IRE1α/XBP1s-GRP78-Beclin1诱导小管上皮细胞自噬在肾脏缺血再灌注损伤中的作用及机制

Endoplasmic Reticulum stress is one of the mechanisms of acute renal injury induced by ischemia reperfusion(I/R). Excessive endoplasmic Reticulum stress caused by renal injury can make XBP1 cleave into active XBP1s. We found that XBP1s can promote autophagy to play a protective role in renal I/R injury, but the mechanism is still unknown. In this paper, GFP-LC3 fusion protein tracer and transmission electron microscope were used to evaluate autophagy level of renal tubular epithelial cells in I/R model in vivo and vitro. The interaction between XBP1s and GRP78 protein was determined by immunoco-precipitation technique. By administering an endoplasmic reticulum stress inhibitor, local injection of IRE1α siRNA, XBP1s siRNA, and GRP78 siRNA to kidney, we verified that IRE1α/XBP1s-GRP78-Beclin1 reduces renal I/R injury by inducing autophagy in tubular epithelial cells.The findings of this study will provide a novel insight into the mechanism of renal ischemia-reperfusion injury and lay a foundation for the future development of new treatment modalities.
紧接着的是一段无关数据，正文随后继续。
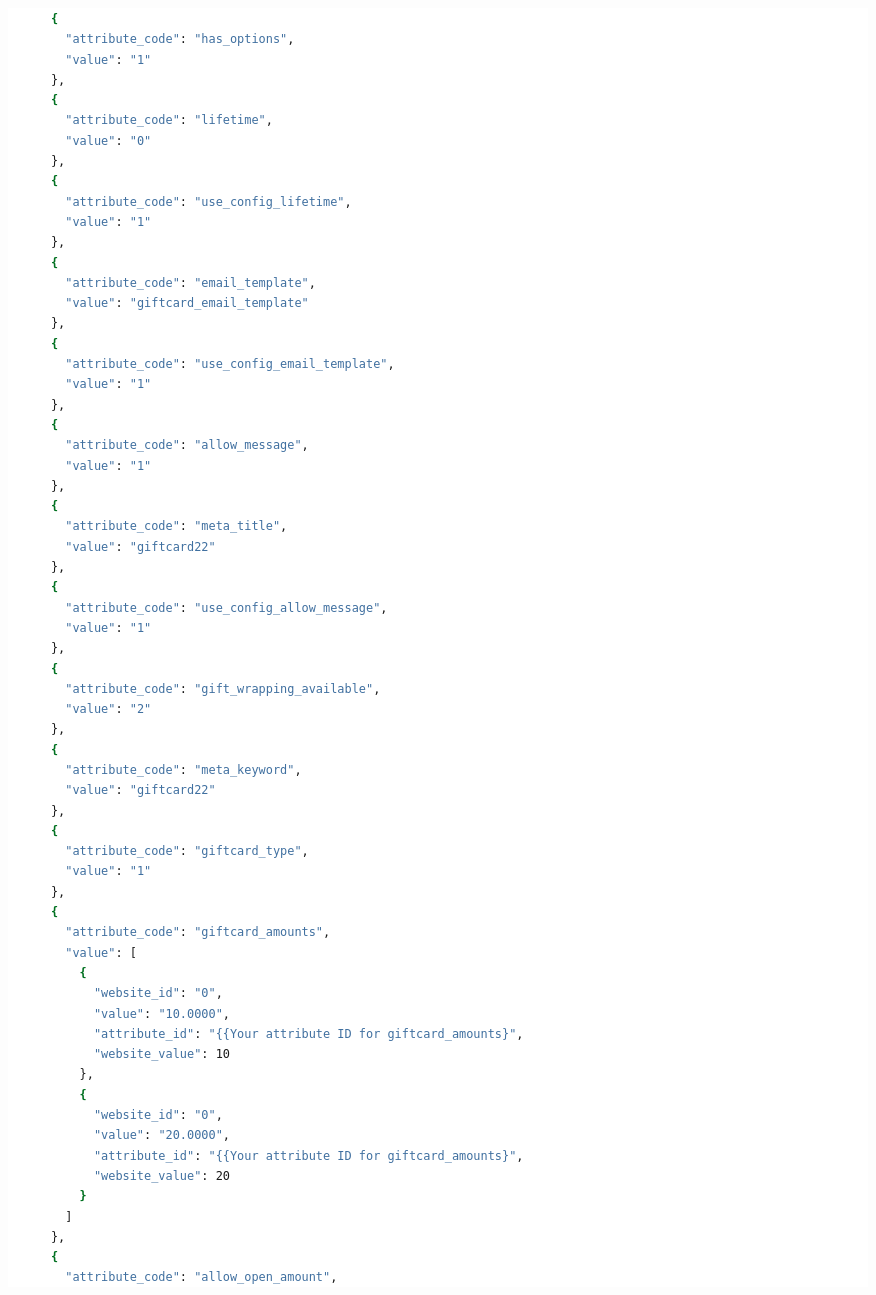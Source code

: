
 ```bash
      {
        "attribute_code": "has_options",
        "value": "1"
      },
      {
        "attribute_code": "lifetime",
        "value": "0"
      },
      {
        "attribute_code": "use_config_lifetime",
        "value": "1"
      },
      {
        "attribute_code": "email_template",
        "value": "giftcard_email_template"
      },
      {
        "attribute_code": "use_config_email_template",
        "value": "1"
      },
      {
        "attribute_code": "allow_message",
        "value": "1"
      },
      {
        "attribute_code": "meta_title",
        "value": "giftcard22"
      },
      {
        "attribute_code": "use_config_allow_message",
        "value": "1"
      },
      {
        "attribute_code": "gift_wrapping_available",
        "value": "2"
      },
      {
        "attribute_code": "meta_keyword",
        "value": "giftcard22"
      },
      {
        "attribute_code": "giftcard_type",
        "value": "1"
      },
      {
        "attribute_code": "giftcard_amounts",
        "value": [
          {
            "website_id": "0",
            "value": "10.0000",
            "attribute_id": "{{Your attribute ID for giftcard_amounts}",
            "website_value": 10
          },
          {
            "website_id": "0",
            "value": "20.0000",
            "attribute_id": "{{Your attribute ID for giftcard_amounts}",
            "website_value": 20
          }
        ]
      },
      {
        "attribute_code": "allow_open_amount",
```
内质网应激是缺血再灌注（I/R）诱导急性肾损伤的机制之一。肾损伤引起的过度内质网应激能使XBP1剪切成活性XBP1s。我们发现XBP1s可以促进自噬在肾脏I/R损伤发挥保护作用，但机制仍未明。本课题拟在体内外I/R模型，应用GFP-LC3融合蛋白示踪、透射电镜等方法，评价小管上皮细胞自噬水平；利用免疫共沉淀技术，明确XBP1s与GRP78的蛋白蛋白相互作用；通过给予小鼠腹腔注射内质网应激抑制剂、肾脏局部点注射IRE1α-siRNA、XBP1s-siRNA、GRP78-siRNA明确IRE1α/XBP1s-GRP78-Beclin1通过诱导小管上皮细胞自噬减轻肾脏I/R损伤，为阐明肾脏I/R损伤的机制提供全新的视角，为探讨新的治疗手段提供重要的线索。
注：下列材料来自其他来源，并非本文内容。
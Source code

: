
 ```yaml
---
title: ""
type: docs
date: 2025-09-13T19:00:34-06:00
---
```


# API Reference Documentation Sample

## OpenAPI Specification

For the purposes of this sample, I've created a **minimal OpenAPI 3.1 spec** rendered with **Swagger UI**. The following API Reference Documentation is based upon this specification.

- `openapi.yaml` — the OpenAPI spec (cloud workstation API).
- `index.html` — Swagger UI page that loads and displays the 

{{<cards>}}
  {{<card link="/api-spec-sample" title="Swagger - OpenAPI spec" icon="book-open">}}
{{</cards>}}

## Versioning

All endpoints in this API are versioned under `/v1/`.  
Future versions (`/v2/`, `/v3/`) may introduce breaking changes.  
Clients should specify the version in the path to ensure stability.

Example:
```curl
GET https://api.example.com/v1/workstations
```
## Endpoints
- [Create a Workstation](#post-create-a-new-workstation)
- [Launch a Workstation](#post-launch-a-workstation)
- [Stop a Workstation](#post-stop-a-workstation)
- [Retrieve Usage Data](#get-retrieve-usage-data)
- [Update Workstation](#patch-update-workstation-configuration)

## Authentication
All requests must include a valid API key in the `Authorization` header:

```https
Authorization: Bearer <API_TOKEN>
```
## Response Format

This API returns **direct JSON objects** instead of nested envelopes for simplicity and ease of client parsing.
缺血再灌注（I/R）损伤是大脑，心脏和肾脏等靶器官损伤的常见原因，由I/R引起的肾损伤是已知的急性肾损伤的重要原因。内质网应激（ERS）是I/R诱导的急性肾损伤的机制之一。X-盒结合蛋白1s（XBP1s）是ERS的关键介质，在大多数情况下，XBP1s在调节多细胞生物功能和参与信号转导基因的表达、氧化还原稳态、细胞生长和分化、碳水化合物代谢方面充当内质网的保护因子。肾损伤时，过度内质网应激可使XBP1 mRNA的切割和随后剪接翻译成剪切的XBP1s，XBP1s通过诱导自噬囊泡形成和Beclin1、LC3-βII的表达在内皮细胞中触发自噬反应。本研究发现，肾脏缺血再灌注损伤后，过度的ERS激活IRE1α，使活性的XBP1s表达增加，转染XBP1s过表达质粒使XBP1过表达后，促进GRP78 的表达，增强自噬，减轻肾损伤；NaHS预处理可通过抑制自噬减轻肾脏缺血再灌注损伤，并且IRE1抑制剂STF-083010干预后，小鼠肾脏缺血再灌注损伤减轻，从而为阐明肾脏I/R损伤的机制提供全新的视角，为降低肾脏I/R损伤急性死亡率和预防急性肾损伤进展为慢性肾衰竭寻找新的治疗策略。